9/11 rescue dogs honored at Marin pet fair
Marin Independent Journal
There were hundreds of dogs at the opening of the Bay Area Pet Fair and Adoptathon in San Rafael on Saturday, including Tillman, YouTube's sensational skateboarding bulldog. But the real celebrity canine was a 14-year-old black lab named Jessie, one of only a handful of rescue dogs still alive that searched for survivors and victims of the World Trade Center attacks after 9/11.
Jessie, who worked on the smoldering pile for two weeks, was honored along with two other rescue dogs in a ceremony on an outdoor stage at the Marin County Fairgrounds.
When he was introduced to a round of applause and a large photo of him working on the remains of the Twin Towers was shown to the crowd, Jessie barked appreciatively. Several times.

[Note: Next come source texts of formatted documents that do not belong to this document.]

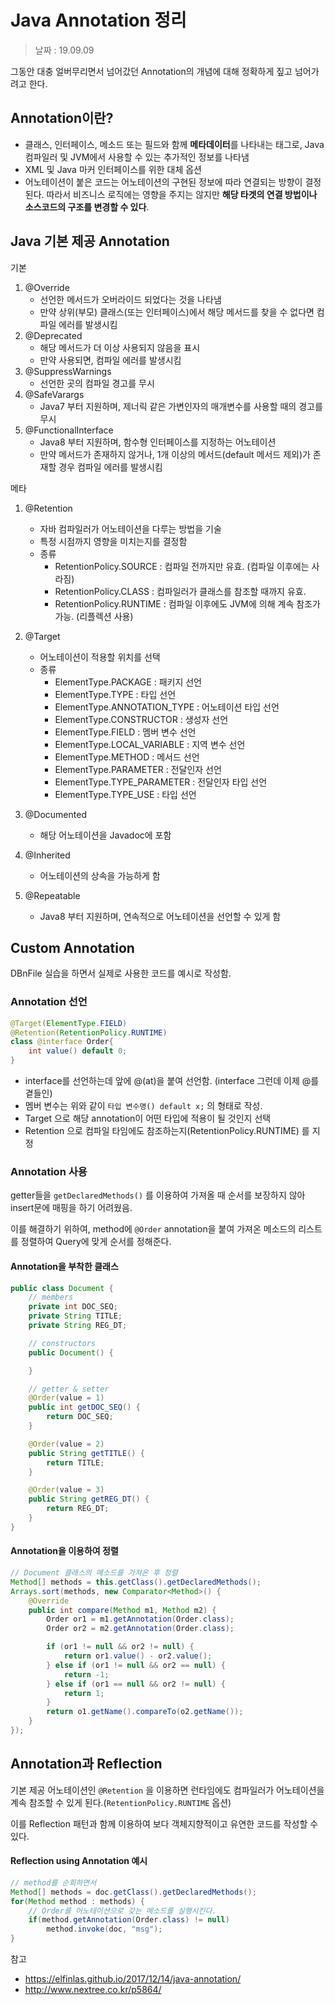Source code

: Java Annotation 정리
=========

> 날짜 : 19.09.09

그동안 대충 얼버무리면서 넘어갔던 Annotation의 개념에 대해 정확하게 짚고 넘어가려고 한다.

## Annotation이란?
- 클래스, 인터페이스, 메소드 또는 필드와 함께 **메타데이터**를 나타내는 태그로, Java 컴파일러 및 JVM에서 사용할 수 있는 추가적인 정보를 나타냄
- XML 및 Java 마커 인터페이스를 위한 대체 옵션
- 어노테이션이 붙은 코드는 어노테이션의 구현된 정보에 따라 연결되는 방향이 결정된다. 따라서 비즈니스 로직에는 영향을 주지는 않지만 **해당 타겟의 연결 방법이나 소스코드의 구조를 변경할 수 있다**.

## Java 기본 제공 Annotation

기본
1. @Override
   - 선언한 메서드가 오버라이드 되었다는 것을 나타냄
   - 만약 상위(부모) 클래스(또는 인터페이스)에서 해당 메서드를 찾을 수 없다면 컴파일 에러를 발생시킴
2. @Deprecated
   - 해당 메서드가 더 이상 사용되지 않음을 표시
   - 만약 사용되면, 컴파일 에러를 발생시킴
3. @SuppressWarnings
   - 선언한 곳의 컴파일 경고를 무시
4. @SafeVarargs
   - Java7 부터 지원하며, 제너릭 같은 가변인자의 매개변수를 사용할 때의 경고를 무시
5. @FunctionalInterface
   - Java8 부터 지원하며, 함수형 인터페이스를 지정하는 어노테이션
   - 만약 메서드가 존재하지 않거나, 1개 이상의 메서드(default 메서드 제외)가 존재할 경우 컴파일 에러를 발생시킴

메타
1. @Retention
   - 자바 컴파일러가 어노테이션을 다루는 방법을 기술
   - 특정 시점까지 영향을 미치는지를 결정함
   - 종류
     - RetentionPolicy.SOURCE : 컴파일 전까지만 유효. (컴파일 이후에는 사라짐)
     - RetentionPolicy.CLASS : 컴파일러가 클래스를 참조할 때까지 유효.
     - RetentionPolicy.RUNTIME : 컴파일 이후에도 JVM에 의해 계속 참조가 가능. (리플렉션 사용)

2. @Target
   - 어노테이션이 적용할 위치를 선택
   - 종류
     - ElementType.PACKAGE : 패키지 선언
     - ElementType.TYPE : 타입 선언
     - ElementType.ANNOTATION_TYPE : 어노테이션 타입 선언
     - ElementType.CONSTRUCTOR : 생성자 선언
     - ElementType.FIELD : 멤버 변수 선언
     - ElementType.LOCAL_VARIABLE : 지역 변수 선언
     - ElementType.METHOD : 메서드 선언
     - ElementType.PARAMETER : 전달인자 선언
     - ElementType.TYPE_PARAMETER : 전달인자 타입 선언
     - ElementType.TYPE_USE : 타입 선언
3. @Documented
   - 해당 어노테이션을 Javadoc에 포함
4. @Inherited
   - 어노테이션의 상속을 가능하게 함
5. @Repeatable
   - Java8 부터 지원하며, 연속적으로 어노테이션을 선언할 수 있게 함

## Custom Annotation

DBnFile 실습을 하면서 실제로 사용한 코드를 예시로 작성함.

### Annotation 선언
```java
@Target(ElementType.FIELD)
@Retention(RetentionPolicy.RUNTIME)
class @interface Order{
    int value() default 0;
}
```
- interface를 선언하는데 앞에 @(at)을 붙여 선언함. (interface 그런데 이제 @를 곁들인)
- 멤버 변수는 위와 같이 `타입 변수명() default x;` 의 형태로 작성.
- Target 으로 해당 annotation이 어떤 타입에 적용이 될 것인지 선택
- Retention 으로 컴파일 타임에도 참조하는지(RetentionPolicy.RUNTIME) 를 지정

### Annotation 사용

getter들을 `getDeclaredMethods()` 를 이용하여 가져올 때 순서를 보장하지 않아 insert문에 매핑을 하기 어려웠음. 

이를 해결하기 위하여, method에 `@Order` annotation을 붙여 가져온 메소드의 리스트를 정렬하여 Query에 맞게 순서를 정해준다.

#### Annotation을 부착한 클래스
```java
public class Document {
	// members
	private int DOC_SEQ;
	private String TITLE;
	private String REG_DT;

	// constructors
	public Document() {

	}

	// getter & setter
	@Order(value = 1)
	public int getDOC_SEQ() {
		return DOC_SEQ;
	}

	@Order(value = 2)
	public String getTITLE() {
		return TITLE;
	}

	@Order(value = 3)
	public String getREG_DT() {
		return REG_DT;
	}
}
```

#### Annotation을 이용하여 정렬
```java
// Document 클래스의 메소드를 가져온 후 정렬
Method[] methods = this.getClass().getDeclaredMethods();
Arrays.sort(methods, new Comparator<Method>() {
    @Override
    public int compare(Method m1, Method m2) {
        Order or1 = m1.getAnnotation(Order.class);
        Order or2 = m2.getAnnotation(Order.class);

        if (or1 != null && or2 != null) {
            return or1.value() - or2.value();
        } else if (or1 != null && or2 == null) {
            return -1;
        } else if (or1 == null && or2 != null) {
            return 1;
        }
        return o1.getName().compareTo(o2.getName());
    }
});
```

## Annotation과 Reflection

기본 제공 어노테이션인 `@Retention` 을 이용하면 런타임에도 컴파일러가 어노테이션을 계속 참조할 수 있게 된다.(`RetentionPolicy.RUNTIME` 옵션)

이를 Reflection 패턴과 함께 이용하여 보다 객체지향적이고 유연한 코드를 작성할 수 있다.

#### Reflection using Annotation 예시
```java
// method를 순회하면서
Method[] methods = doc.getClass().getDeclaredMethods();
for(Method method : methods) {
    // Order를 어노테이션으로 갖는 메소드를 실행시킨다.
    if(method.getAnnotation(Order.class) != null)
        method.invoke(doc, "msg");
}
```


참고
- https://elfinlas.github.io/2017/12/14/java-annotation/
- http://www.nextree.co.kr/p5864/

"He's retired and doesn't get out very much these days," explained his handler, Mike Taul, a Novato Fire Department engineer. "He's excited, so he's pretty loud today."
Sept. 11 sparked the largest deployment of working dogs in the country's history. Of the thousands pressed into service, Jessie is one of only 12 still living.

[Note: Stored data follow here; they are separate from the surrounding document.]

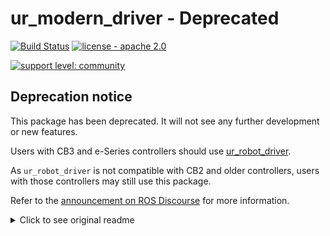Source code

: # ur_modern_driver - Deprecated

[![Build Status](https://travis-ci.com/ros-industrial/ur_modern_driver.svg?branch=kinetic-devel)](https://travis-ci.com/ros-industrial/ur_modern_driver)
[![license - apache 2.0](https://img.shields.io/:license-Apache%202.0-yellowgreen.svg)](https://opensource.org/licenses/Apache-2.0)

[![support level: community](https://img.shields.io/badge/support%20level-community-lightgray.png)](http://rosindustrial.org/news/2016/10/7/better-supporting-a-growing-ros-industrial-software-platform)

## Deprecation notice

This package has been deprecated. It will not see any further development or new features.

Users with CB3 and e-Series controllers should use [ur_robot_driver](https://github.com/UniversalRobots/Universal_Robots_ROS_Driver).

As `ur_robot_driver` is not compatible with CB2 and older controllers, users with those controllers may still use this package.

Refer to the [announcement on ROS Discourse](https://discourse.ros.org/t/deprecation-of-ur-modern-driver/11629) for more information.

<details><summary>Click to see original readme</summary>

A new driver for the UR3/UR5/UR10 robot arms from Universal Robots. It is designed to replace the old driver transparently, while solving some issues, improving usability as well as enabling compatibility  of ros_control.

## Improvements

* A script is only running on the robot while a trajectory is actually executing. This means that the teach pendant can be used to move the robot around while the driver is connected.

* The driver exposes the same functionality as the previous ur\_driver:

  * Action interface on */follow\_joint\_trajectory* for seamless integration with MoveIt

  * Publishes robot joint state on */joint\_states*

  * Publishes TCP force on */wrench*

  * Publishes IO state on */ur\_driver/io\_states* (Note that the string */ur\_driver* has been prepended compared to the old driver)

  * Service call to set outputs and payload - Again, the string */ur\_driver* has been prepended compared to the old driver (Note: I am not sure if setting the payload actually works, as the robot GUI does not update. This is also true for the old ur\_driver  )

  * Additionally, the masterboard state and robot mode are published to */ur\_driver/masterboard\_state* and */ur\_driver/robot\_mode\_state*. (Note: Only the parameters that are shared between all robot firmwares are published. The `digital_input_bits` and `digital_output_bits` fields of the MasterboardDataMsg are not set. Use the IOStates message for these.)

* Besides this, the driver subscribes to two new topics:

  * */ur\_driver/URScript* : Takes messages of type _std\_msgs/String_ and directly forwards it to the robot. Note that no control is done on the input, so use at your own risk! Intended for sending movel/movej commands directly to the robot, conveyor tracking and the like. Completion can be checked with the */ur\_driver/robot_mode_state* topic. Include *ur_modern_driver/wait_for_program.h* for a convenience function.

  * */joint\_speed* : Takes messages of type _trajectory\_msgs/JointTrajectory_. Parses the first JointTrajectoryPoint and sends the specified joint speeds and accelerations to the robot. This interface is intended for doing visual servoing and other kind of control that requires speed control rather than position control of the robot. Remember to set values for all 6 joints. Ignores the field joint\_names, so set the values in the correct order.

* Added support for ros_control.
  * As ros_control wants to have control over the robot at all times, ros_control compatibility is set via a parameter at launch-time.
  * With ros_control active, the driver doesn't open the action_lib interface nor publish joint_states or wrench msgs. This is handled by ros_control instead.
  * Currently two controllers are available, both controlling the joint position of the robot, useable for trajectroy execution
    * The velocity based controller sends joint speed commands to the robot, using the speedj command
    * The position based controller sends joint position commands to the robot, using the servoj command
    * I have so far only used the velocity based controller, but which one is optimal depends on the application.
  * As ros_control continuously controls the robot, using the teach pendant while a controller is running will cause the controller **on the robot** to crash, as it obviously can't handle conflicting control input from two sources. Thus be sure to stop the running controller **before** moving the robot via the teach pendant:
    * A list of the loaded and running controllers can be found by a call to the controller_manager ```rosservice call /controller_manager/list_controllers {} ```
    * The running position trajectory controller can be stopped with a call to  ```rosservice call /universal_robot/controller_manager/switch_controller "start_controllers: - '' stop_controllers: - 'pos_based_pos_traj_controller' strictness: 1" ``` (Remember you can use tab-completion for this)

* Added activation modes: `Never`, `Always` and `OnStartup`. Sets wether a call to the `ur_driver/robot_enable` service is required at startup, at startup + on errors or never. Is intended as a safety feature to require some sort of manual intervention in case of driver crashes and robot safety faults.

* **Low Bandwidth Trajectory Follower** mode of execution. (only works when `ros_control` is set to `false`)In this mode the real-time control loop for the robot is shifted from the client PC running the driver to URscript executed on the URControl PC of the robot with the following features:
  * It works only with */follow\_joint\_trajectory* action for MoveIt integration. It is mutually exclusive with *ros_control*
  * It only implements "position + velocity" based control - it uses coarse positions and velocities calculated by MoveIt and performs cubic interpolation of joint positions (Bezier' curve) of positions. The positions are set using servoj command of URScript.
  * It is much more resilient to connectivity problems than other methods of ur_modern_driver. It is resilient to additional load on client PC, latency of network and kernel of the PC the driver runs on. This makes it much better suitable for development/research quick iteration loops without separate dedicated physical setup.
    * Other methods of controlling the robot by ur_modern_driver are very fragile and require low-latency kernel, separated wired network and ideally no other network activity on the PC where ur_modern_driver runs.
    * **Low Bandwidth Trajectory Follower** will never make dangerous "catch-up" when move is delayed. Other methods prioritise execution time of a move which sometimes might lead to situation where robot gets out of control and speeds up to catch-up - often resulting in Protective Stop. For Low Bandwith Trajectory Follower predictability of the move has priority over move execution time.
    * The amount of TCP/IP communication between the driver and UR robot (URControl PC) is two orders of magnitude (around 100x) less with **Low Bandwidth Trajectory Follower** than with other methods- coarse MoveIt generated trajectory is sent to robot and cubic interpolation of the move is calculated by the URScript program run on URControl PC.
    * Due to communication optimisations and **Low Bandwidth Trajectory Follower** works reliably even over WiFi connection (!) which is impossible for other methods.
  * Time flow for the URScript program might be independent from "real time" and can be controlled to speed up or slow down execution of planned moves.
  * The Low Bandwidth Trajectory Follower requires 3.0+ version firmware of the robot (servoj command must support lookahead_time and servoj_gain parameters)
  * There are several parameters that you can use to control Low Bandwidth Trajectory Follower's behaviour:
    * **use_lowbandwidth_trajectory_follower** - should be set to `true` to enable the follower
    * **time_interval** - time interval (in seconds) this is 'simulated' time for interpolation steps of the move. Together with *servoj_time* it can be used to change speed of moves even after they are planned by MoveIt. Default value is 0.008
    * **servoj_time** - time interval (real time) for which each interpolation step controls the robot (using servoj command). See below on examples of setting different time parameters. Default value is 0.008 (corresponds to expected 125Hz frequency of UR robot control)
    * **servoj_time_waiting** - time in seconds (real time) of internal active loop while the robot waits for new instructions in case of delays in communication. The smaller value, the faster robot restarts move after delay (but more stress is put on URControl processor). Default value is 0.001 (1000 Hz check frequency)
    * **max_waiting_time** - maximum time in seconds (real time) to wait for instructions from the drive before move is aborted. Defaults to 2 seconds.
    * **servoj_gain** and **servoj_lookahead_time** - useful to control precision and speed of the position moves with servoj command (see URScript documentation for detailes)
    * **max_joint_difference** - maximum allowed difference between target and actual joints - checked at every trajectory step
Here are some examples of manipulating the time flow for **Low Bandwidth Trajectory Follower** mode. You can use other settings but you should do it on your own risk.
  * Default mode: *servoj_time* = 0.008, *time_interval* = 0.008 : interpolation time flows with the same speed as real time - moves are executed as planned
  * Slow-motion mode: *servoj_time* = 0.008, *time_interval* = 0.004 : interpolation time flows 2x slower than real time, so the move is executed 2x slower than planned. Requires configuring MoveIt to accept much slower moves than expected (otherwise MoveIt cancels such move mid-way)
  * Fast-forward mode: *servoj_time* = 0.004, *time_interval* = 0.012 : interpolation time flows 3x faster than real time, so the move is 3x faster than planned. Might violate limits of the robot speed so use carefully and make sure you gradually increase the speed in-between to check how safe it is.

NOTE! In case you use Low Bandwidth Trajectory Follower and you experience MoveIt to cancel robot moves prematurely
because of too long move duration, you should increase tolerance of duration monitoring of MoveIt trajectory execution
You can find the configuration usually in trajectory_execution.launch.xml in generated moveit config - there are
parameters that configure scaling and margin for allowed execution time among others.
The relevant parameters are `trajectory_execution/allowed_execution_duration_scaling` (default 1.2) and
`trajectory_execution/allowed_goal_duration_margin` (default 0.5). The first one is factor that scales execution time,
the second is margin that is added on top of the scaled one. You can increase either of those values to make moveit
executor more "tolerant" to execution delays. There is also another parameter:
`trajectory_execution/execution_duration_monitoring`. You can set it to false to disable duration monitoring completely.

## Installation

**As the driver communicates with the robot via ethernet and depends on reliable continous communication, it is not possible to reliably control a UR from a virtual machine.**

If building this package from source, you can clone this repository into the source space of your Catkin workspace using the following command:

```bash
$ git clone -b kinetic-devel https://github.com/ros-industrial/ur_modern_driver.git
```

Note that this package depends on ur_msgs, hardware_interface, and controller_manager so it cannot directly be used with ROS versions prior to hydro.

## Usage

The driver is designed to be a drop-in replacement of the ur\_driver package. It _won't_ overwrite your current driver though, so you can use and test this package without risking to break your current setup.

If you want to test it in your current setup, just use the modified launch files included in this package instead of those in ur\_bringup. Everything else should work as usual.

If you would like to run this package to connect to the hardware, you only need to run the following launch file.
```
roslaunch ur_modern_driver urXX_bringup.launch robot_ip:=ROBOT_IP_ADDRESS
```

Where ROBOT_IP_ADDRESS is your UR arm's IP and XX is '5' or '10' depending on your robot. The above launch file makes calls to both roscore and the launch file to the urXX_description so that ROS's parameter server has information on your robot arm. If you do not have your ```ur_description``` installed please do so via:
```
sudo apt install ros-<distro>-ur-description
```

Where <distro> is the ROS distribution your machine is running on. You may want to run MoveIt to plan and execute actions on the arm. You can do so by simply entering the following commands after launching ```ur_modern_driver```:
```
roslaunch urXX_moveit_config ur5_moveit_planning_execution.launch
roslaunch urXX_moveit_config moveit_rviz.launch config:=true
```
---
If you would like to use the ros\_control-based approach, use the launch file urXX\_ros\_control.launch instead of urXX\_bringup.launch, where XX is '5' or '10' depending on your robot.

**Note:** If you are using the ros\_control-based approach you will need 2 packages that can be found in the ur\_driver package. If you do not have the ur\_driver package in your workspace simply copy these packages into your workspace /src folder:
 * urXX_moveit_config
 * ur_description

The driver currently supports two position trajectory controllers; a position based and a velocity based. They are both loaded via the launch file, but only one of them can be running at the same time. By default the velocity based controller is started. You can switch controller by calling the appropriate service:
```
rosservice call /universal_robot/controller_manager/switch_controller "start_controllers:
- 'vel_based_pos_traj_controller'
stop_controllers:
- 'pos_based_pos_traj_controller'
strictness: 1"
```
Be sure to stop the currently running controller **either before or in the same call** as you start a new one, otherwise it will fail.

The position based controller *should* stay closer to the commanded path, while the velocity based react faster (trajectory execution start within 50-70 ms, while it is in the 150-180ms range for the position_based. Usage without ros_control as well as the old driver is also in the 170ms range, as mentioned at my lightning talk @ ROSCon 2013).

**Note** that the PID values are not optimally tweaked as of this moment.

To use ros_control together with MoveIt, be sure to add the desired controller to the ```controllers.yaml``` in the urXX_moveit_config/config folder. Add the following:

```yaml
controller_list:
 - name: /vel_based_pos_traj_controller #or /pos_based_pos_traj_controller
   action_ns: follow_joint_trajectory
   type: FollowJointTrajectory
   default: true
   joints:
      - shoulder_pan_joint
      - shoulder_lift_joint
      - elbow_joint
      - wrist_1_joint
      - wrist_2_joint
      - wrist_3_joint
```

## Using the tool0_controller frame

Each robot from UR is calibrated individually, so there is a small error (in the order of millimeters) between the end-effector reported by the URDF models in https://github.com/ros-industrial/universal_robot/tree/indigo-devel/ur_description and
the end-effector as reported by the controller itself.

This driver broadcasts a transformation between the base link and the end-effector as reported by the UR. The default frame names are: *base* and *tool0_controller*.

To use the *tool0_controller* frame in a URDF, there needs to be a link with that name connected to *base*. For example:

```xml
<!-- Connect tool0_controller to base using floating joint -->
<link name="tool0_controller"/>
<joint name="base-tool0_controller_floating_joint" type="floating">
  <origin xyz="0 0 0" rpy="0 0 0"/>
  <parent link="base"/>
  <child link="tool0_controller"/>
</joint>
```

Now, the actual transform between *base* and *tool0_controller* will not be published by the *robot_state_publisher* but will be taken from this driver via */tf*.

**NOTE**: You need an up-to-date version of *robot_state_publisher* that is able to deal with floating joints, see: https://github.com/ros/robot_state_publisher/pull/32

## Compatibility
Should be compatible with all robots and control boxes with the newest firmware.

### Tested with:

* Real UR5 with 3.9.0.46176 (Mar 01 2019)
* Real UR5 and UR3 with 3.5.1.10661 (Dec 13 2017)
* Real UR10 with CB2 running 1.8.14035
* Real UR5 with CB2 running 1.8.14035
* Simulated UR3 running 3.1.18024
* Simulated UR5 running 3.0.16471
* Simulated UR5 running 1.8.16941
* Simulated UR5 running 1.7.10857
* Simulated UR5 running 1.6.08725

# Credits
Please cite the following report if using this driver

```
@techreport{andersen2015optimizing,
  title = {Optimizing the Universal Robots ROS driver.},
  institution = {Technical University of Denmark, Department of Electrical Engineering},
  author = {Andersen, Thomas Timm},
  year = {2015},
  url = {http://orbit.dtu.dk/en/publications/optimizing-the-universal-robots-ros-driver(20dde139-7e87-4552-8658-dbf2cdaab24b).html}
  }
```


The report can be downloaded from http://orbit.dtu.dk/en/publications/optimizing-the-universal-robots-ros-driver(20dde139-7e87-4552-8658-dbf2cdaab24b).html

</details>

"It's an honor to have him," Taul said. "There aren't many of these dogs left."
Jessie worked the World Trade Center site and Hurricane Katrina with his original Sacramento-based handler, who passed him along to Taul when he retired. Taul, who is attached to Marin County Regional Task Force One and Oakland's FEMA task force, when on to handle Jessie in the rescue efforts for hurricanes Ike and Gustav in 2008.

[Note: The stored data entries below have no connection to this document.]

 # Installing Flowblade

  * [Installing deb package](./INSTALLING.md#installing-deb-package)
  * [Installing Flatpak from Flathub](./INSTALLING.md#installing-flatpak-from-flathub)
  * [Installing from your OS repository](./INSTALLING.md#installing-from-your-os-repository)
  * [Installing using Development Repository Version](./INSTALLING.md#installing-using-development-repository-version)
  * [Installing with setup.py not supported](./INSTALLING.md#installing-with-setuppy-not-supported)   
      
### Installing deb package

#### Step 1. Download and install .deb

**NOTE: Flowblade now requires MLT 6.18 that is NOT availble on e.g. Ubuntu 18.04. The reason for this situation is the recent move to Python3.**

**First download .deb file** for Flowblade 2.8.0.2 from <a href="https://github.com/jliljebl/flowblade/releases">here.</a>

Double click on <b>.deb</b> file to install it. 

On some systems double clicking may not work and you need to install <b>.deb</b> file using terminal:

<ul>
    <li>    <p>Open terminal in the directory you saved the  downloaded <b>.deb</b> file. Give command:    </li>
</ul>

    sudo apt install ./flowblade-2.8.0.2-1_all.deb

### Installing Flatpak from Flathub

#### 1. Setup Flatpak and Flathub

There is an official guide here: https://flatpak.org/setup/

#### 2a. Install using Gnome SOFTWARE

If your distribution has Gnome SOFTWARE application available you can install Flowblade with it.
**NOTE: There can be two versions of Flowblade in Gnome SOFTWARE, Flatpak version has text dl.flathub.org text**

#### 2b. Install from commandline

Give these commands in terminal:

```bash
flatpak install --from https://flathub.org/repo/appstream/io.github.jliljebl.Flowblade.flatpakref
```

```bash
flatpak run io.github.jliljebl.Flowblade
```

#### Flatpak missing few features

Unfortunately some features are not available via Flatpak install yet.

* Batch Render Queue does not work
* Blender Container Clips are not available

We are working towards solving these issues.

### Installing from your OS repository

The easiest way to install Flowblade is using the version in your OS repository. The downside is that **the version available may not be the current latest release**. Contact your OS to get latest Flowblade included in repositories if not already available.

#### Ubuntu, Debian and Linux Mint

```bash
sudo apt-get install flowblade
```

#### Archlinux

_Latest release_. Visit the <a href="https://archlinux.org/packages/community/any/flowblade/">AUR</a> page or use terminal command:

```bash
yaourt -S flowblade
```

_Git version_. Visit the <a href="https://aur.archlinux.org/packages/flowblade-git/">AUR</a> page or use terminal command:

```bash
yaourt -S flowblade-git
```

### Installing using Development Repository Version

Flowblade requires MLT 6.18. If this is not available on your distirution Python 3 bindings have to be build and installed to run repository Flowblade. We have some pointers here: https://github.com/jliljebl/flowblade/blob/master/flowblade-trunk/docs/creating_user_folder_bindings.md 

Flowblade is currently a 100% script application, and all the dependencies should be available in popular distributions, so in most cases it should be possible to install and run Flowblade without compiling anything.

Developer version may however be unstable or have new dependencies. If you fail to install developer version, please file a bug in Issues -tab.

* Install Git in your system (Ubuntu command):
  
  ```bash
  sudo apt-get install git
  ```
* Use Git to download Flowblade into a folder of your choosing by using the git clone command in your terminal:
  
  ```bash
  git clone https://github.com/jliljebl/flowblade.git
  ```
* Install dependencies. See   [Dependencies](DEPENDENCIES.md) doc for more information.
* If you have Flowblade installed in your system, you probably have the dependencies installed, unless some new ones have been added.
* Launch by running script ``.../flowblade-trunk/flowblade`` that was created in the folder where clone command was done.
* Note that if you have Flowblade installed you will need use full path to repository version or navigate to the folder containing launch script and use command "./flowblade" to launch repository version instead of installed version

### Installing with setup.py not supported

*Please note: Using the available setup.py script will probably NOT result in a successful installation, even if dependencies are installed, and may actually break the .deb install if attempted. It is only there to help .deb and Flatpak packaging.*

"He performed excellently," Taul said as Jessie lay quietly on the grass at his feet. "He's been trained to a high standard and he's kept to that high standard."
A year and a half ago, Jessie was retired from active duty and now spends his days with Taul's family at their home in Pleasant Hill.
"It's kind of Easy Street for him," Taul said with a smile, pointing out the gray that now covers most of Jessie's muzzle. "He's actually doing pretty well for his age. His mind is still all there, but his legs can't do it anymore."
Lynne Englebert, a member of the Canine Specialized Search Team in Santa Clara, was also honored for working in the rubble of the Twin Towers with her border collie, Lucy, who died in 2006 at age 15 1/2. Englebert, who lives in Saratoga, was at Saturday's ceremony with her new dog, Sweep, but held a large photograph of Lucy, who also worked the Oklahoma City bombing and the Space Shuttle Columbia recovery mission with her.
"She's still here in my heart," Englebert said. "She was quite the old gal."
After 9/11, Steven Hilts decided that he needed to do something for his country, so he became a search and rescue dog trainer and handler in his hometown of Salinas. On Saturday, he and his dog, Daisy, were recognized for their search and rescue work in the aftermath of hurricanes Katrina, Ernesto and Gustav.
"Less than 50 percent of the dogs trained for search and rescue actually make it," he said, gazing proudly at Daisy. "Luckily she worked out."
Poster-sized photos of the three dogs will be shown at Pet Food Express stores. Some 55 pet shelter/rescue organizations are participating in the two-day fair, hosted by the Marin Humane Society and Pet Food Express. Billing the event as "the largest pet adoption weekend ever in the North Bay, "organizers are hoping that more than 200 pets will be adopted by closing at 5 p.m. on Sunday.